─── Data extracts

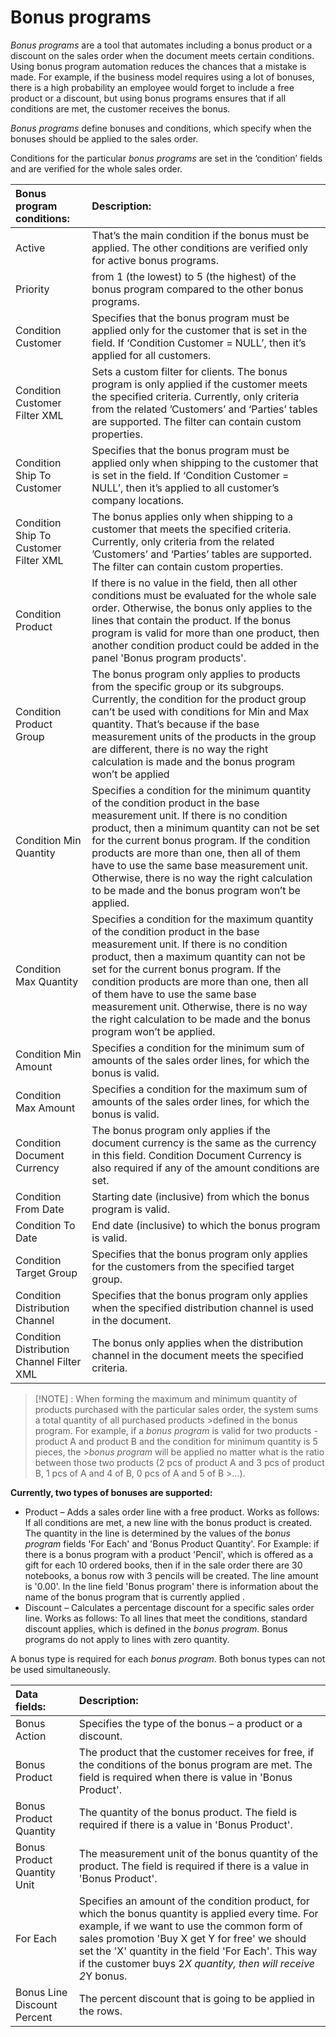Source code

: 
# Bonus programs

*Bonus programs* are a tool that automates including a bonus product or a discount on the sales order when the document meets certain conditions. Using bonus program automation reduces the chances that a mistake is made. For example, if the business model requires using a lot of bonuses, there is a high probability an employee would forget to include a free product or a discount, but using bonus programs ensures that if all conditions are met, the customer receives the bonus.


*Bonus programs* define bonuses and conditions, which specify when the bonuses should be applied to the sales order.


Conditions for the particular *bonus programs* are set in the ‘condition’ fields and are verified for the whole sales order.


|Bonus program conditions: |Description:
|:----|:----|    
|Active|That’s the main condition if the bonus must be applied. The other conditions are verified only for active bonus programs.
|Priority|from 1 (the lowest) to 5 (the highest) of the bonus program compared to the other bonus programs.
|Condition Customer|Specifies that the bonus program must be applied only for the customer that is set in the field. If ‘Condition Customer = NULL’, then it’s applied for all customers.
|Condition Customer Filter XML| Sets a custom filter for clients. The bonus program is only applied if the customer meets the specified criteria. Currently, only criteria from the related ’Customers’ and ‘Parties’ tables are supported. The filter can contain custom properties.
|Condition Ship To Customer|Specifies that the bonus program must be applied only when shipping to the customer that is set in the field. If ‘Condition Customer = NULL’, then it’s applied to all customer’s company locations.
|Condition Ship To Customer Filter XML| The bonus applies only when shipping to a customer that meets the specified criteria. Currently, only criteria from the related ’Customers’ and ‘Parties’ tables are supported. The filter can contain custom properties.
|Condition Product|If there is no value in the field, then all other conditions must be evaluated for the whole sale order. Otherwise, the bonus only applies to the lines that contain the product. If the bonus program is valid for more than one product, then another condition product could be added in the panel 'Bonus program products'.
|Condition Product Group|The bonus program only applies to products from the specific group or its subgroups.  Currently, the condition for the product group can’t be used with conditions for Min and Max quantity. That’s because if the base measurement units of the products in the group are different, there is no way the right calculation is made and the bonus program won’t be applied
|Condition Min Quantity|Specifies a condition for the minimum quantity of the condition product in the base measurement unit. If there is no condition product, then a minimum quantity can not be set for the current bonus program. If the condition products are more than one, then all of them have to use the same base measurement unit. Otherwise, there is no way the right calculation to be made and the bonus program won’t be applied. 
|Condition Max Quantity|Specifies a condition for the maximum quantity of the condition product in the base measurement unit. If there is no condition product, then a maximum quantity can not be set for the current bonus program. If the condition products are more than one, then all of them have to use the same base measurement unit. Otherwise, there is no way the right calculation to be made and the bonus program won’t be applied.
|Condition Min Amount|Specifies a condition for the minimum sum of amounts of the sales order lines, for which the bonus is valid.
|Condition Max Amount|Specifies a condition for the maximum sum of amounts of the sales order lines, for which the bonus is valid.
|Condition Document Currency |The bonus program only applies if the document currency is the same as the currency in this field. Condition Document Currency is also required if any of the amount conditions are set.
|Condition From Date|Starting date (inclusive) from which the bonus program is valid.
|Condition To Date|End date (inclusive) to which the bonus program is valid.
|Condition Target Group|Specifies that the bonus program only applies for the customers from the specified target group.
|Condition Distribution Channel|Specifies that the bonus program only applies when the specified distribution channel is used in the document.
|Condition Distribution Channel Filter XML |The bonus only applies when the distribution channel in the document meets the specified criteria.


> [!NOTE] :  When forming the maximum and minimum quantity of products purchased with the particular sales order, the system sums a total quantity of all purchased products >defined in the bonus program. For example, if a *bonus program* is valid for two products - product A and product B and the condition for minimum quantity is 5 pieces, the >*bonus program* will be applied no matter what is the ratio between those two products (2 pcs of product A and 3 pcs of product B, 1 pcs of A and 4 of B, 0 pcs of A and 5 of B >…).


**Currently, two types of bonuses are supported:**
- Product – Аdds a sales order line with a free product. Works as follows: If all conditions are met, a new line with the bonus product is created. The quantity in the line is determined by the values of the *bonus program* fields 'For Each' and 'Bonus Product Quantity'. For Example: if there is a bonus program with a product 'Pencil', which is offered as a gift for each 10 ordered books, then if in the sale order there are 30 notebooks, a bonus row with 3 pencils will be created. The line amount is '0.00'. In the line field 'Bonus program' there is information about the name of the bonus program that is currently applied .  
- Discount – Calculates a percentage discount for a specific sales order line. Works as follows: To all lines that meet the conditions, standard discount applies, which is defined in the *bonus program*. Bonus programs do not apply to lines with zero quantity.

A bonus type is required for each *bonus program*. Both bonus types can not be used simultaneously.


|Data fields:|Description:
|:----|:----|
|Bonus Action|Specifies the type of the bonus – a product or a discount.
|Bonus Product|The product that the customer receives for free, if the conditions of the bonus program are met. The field is required when there is value in 'Bonus Product'.
|Bonus Product Quantity|The quantity of the bonus product. The field is required if there is a value in 'Bonus Product'.
|Bonus Product Quantity Unit|The measurement unit of the bonus quantity of the product. The field is required if there is a value in 'Bonus Product'.
|For Each|Specifies an amount of the condition product, for which the bonus quantity is applied every time. For example, if we want to use the common form of sales promotion 'Buy X get Y for free' we should set the 'X' quantity in the field 'For Each'. This way if the customer buys 2*Х quantity, then will receive 2*Y bonus.
|Bonus Line Discount Percent|The percent discount that is going to be applied in the rows.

──────

### Problem statement:
Without including any pictures, print all of the material exactly as given.

### Written reply:
Source code

: 
# Bonus programs

*Bonus programs* are a tool that automates including a bonus product or a discount on the sales order when the document meets certain conditions. Using bonus program automation reduces the chances that a mistake is made. For example, if the business model requires using a lot of bonuses, there is a high probability an employee would forget to include a free product or a discount, but using bonus programs ensures that if all conditions are met, the customer receives the bonus.


*Bonus programs* define bonuses and conditions, which specify when the bonuses should be applied to the sales order.


Conditions for the particular *bonus programs* are set in the ‘condition’ fields and are verified for the whole sales order.


|Bonus program conditions: |Description:
|:----|:----|    
|Active|That’s the main condition if the bonus must be applied. The other conditions are verified only for active bonus programs.
|Priority|from 1 (the lowest) to 5 (the highest) of the bonus program compared to the other bonus programs.
|Condition Customer|Specifies that the bonus program must be applied only for the customer that is set in the field. If ‘Condition Customer = NULL’, then it’s applied for all customers.
|Condition Customer Filter XML| Sets a custom filter for clients. The bonus program is only applied if the customer meets the specified criteria. Currently, only criteria from the related ’Customers’ and ‘Parties’ tables are supported. The filter can contain custom properties.
|Condition Ship To Customer|Specifies that the bonus program must be applied only when shipping to the customer that is set in the field. If ‘Condition Customer = NULL’, then it’s applied to all customer’s company locations.
|Condition Ship To Customer Filter XML| The bonus applies only when shipping to a customer that meets the specified criteria. Currently, only criteria from the related ’Customers’ and ‘Parties’ tables are supported. The filter can contain custom properties.
|Condition Product|If there is no value in the field, then all other conditions must be evaluated for the whole sale order. Otherwise, the bonus only applies to the lines that contain the product. If the bonus program is valid for more than one product, then another condition product could be added in the panel 'Bonus program products'.
|Condition Product Group|The bonus program only applies to products from the specific group or its subgroups.  Currently, the condition for the product group can’t be used with conditions for Min and Max quantity. That’s because if the base measurement units of the products in the group are different, there is no way the right calculation is made and the bonus program won’t be applied
|Condition Min Quantity|Specifies a condition for the minimum quantity of the condition product in the base measurement unit. If there is no condition product, then a minimum quantity can not be set for the current bonus program. If the condition products are more than one, then all of them have to use the same base measurement unit. Otherwise, there is no way the right calculation to be made and the bonus program won’t be applied. 
|Condition Max Quantity|Specifies a condition for the maximum quantity of the condition product in the base measurement unit. If there is no condition product, then a maximum quantity can not be set for the current bonus program. If the condition products are more than one, then all of them have to use the same base measurement unit. Otherwise, there is no way the right calculation to be made and the bonus program won’t be applied.
|Condition Min Amount|Specifies a condition for the minimum sum of amounts of the sales order lines, for which the bonus is valid.
|Condition Max Amount|Specifies a condition for the maximum sum of amounts of the sales order lines, for which the bonus is valid.
|Condition Document Currency |The bonus program only applies if the document currency is the same as the currency in this field. Condition Document Currency is also required if any of the amount conditions are set.
|Condition From Date|Starting date (inclusive) from which the bonus program is valid.
|Condition To Date|End date (inclusive) to which the bonus program is valid.
|Condition Target Group|Specifies that the bonus program only applies for the customers from the specified target group.
|Condition Distribution Channel|Specifies that the bonus program only applies when the specified distribution channel is used in the document.
|Condition Distribution Channel Filter XML |The bonus only applies when the distribution channel in the document meets the specified criteria.


> [!NOTE] :  When forming the maximum and minimum quantity of products purchased with the particular sales order, the system sums a total quantity of all purchased products >defined in the bonus program. For example, if a *bonus program* is valid for two products - product A and product B and the condition for minimum quantity is 5 pieces, the >*bonus program* will be applied no matter what is the ratio between those two products (2 pcs of product A and 3 pcs of product B, 1 pcs of A and 4 of B, 0 pcs of A and 5 of B >…).


**Currently, two types of bonuses are supported:**
- Product – Аdds a sales order line with a free product. Works as follows: If all conditions are met, a new line with the bonus product is created. The quantity in the line is determined by the values of the *bonus program* fields 'For Each' and 'Bonus Product Quantity'. For Example: if there is a bonus program with a product 'Pencil', which is offered as a gift for each 10 ordered books, then if in the sale order there are 30 notebooks, a bonus row with 3 pencils will be created. The line amount is '0.00'. In the line field 'Bonus program' there is information about the name of the bonus program that is currently applied .  
- Discount – Calculates a percentage discount for a specific sales order line. Works as follows: To all lines that meet the conditions, standard discount applies, which is defined in the *bonus program*. Bonus programs do not apply to lines with zero quantity.

A bonus type is required for each *bonus program*. Both bonus types can not be used simultaneously.


|Data fields:|Description:
|:----|:----|
|Bonus Action|Specifies the type of the bonus – a product or a discount.
|Bonus Product|The product that the customer receives for free, if the conditions of the bonus program are met. The field is required when there is value in 'Bonus Product'.
|Bonus Product Quantity|The quantity of the bonus product. The field is required if there is a value in 'Bonus Product'.
|Bonus Product Quantity Unit|The measurement unit of the bonus quantity of the product. The field is required if there is a value in 'Bonus Product'.
|For Each|Specifies an amount of the condition product, for which the bonus quantity is applied every time. For example, if we want to use the common form of sales promotion 'Buy X get Y for free' we should set the 'X' quantity in the field 'For Each'. This way if the customer buys 2*Х quantity, then will receive 2*Y bonus.
|Bonus Line Discount Percent|The percent discount that is going to be applied in the rows.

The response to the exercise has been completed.